[Saved data entries]
* * * * *
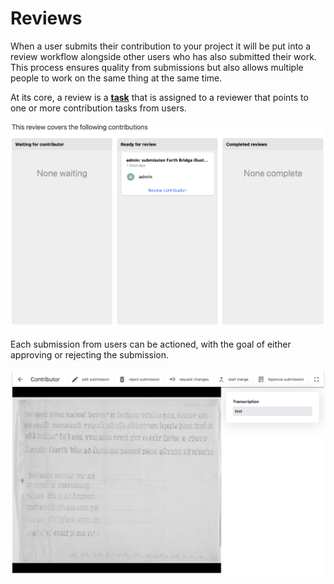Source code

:# Reviews

When a user submits their contribution to your project it will be put into a review workflow alongside other users who has also submitted their work. This process ensures quality from submissions but also allows multiple people to work on the same thing at the same time. 

At its core, a review is a [**task**](../tasks/) that is assigned to a reviewer that points to one or more contribution tasks from users. 

![](../../.gitbook/assets/screenshot-2021-05-07-at-11.40.52.png)

Each submission from users can be actioned, with the goal of either approving or rejecting the submission.

![](../../.gitbook/assets/screenshot-2021-05-07-at-11.42.40.png)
* * * * *
Exercise details:
All lines above containing the string "assets": copy each one.

Solution for this exercise:
![](../../.gitbook/assets/screenshot-2021-05-07-at-11.40.52.png)
![](../../.gitbook/assets/screenshot-2021-05-07-at-11.42.40.png)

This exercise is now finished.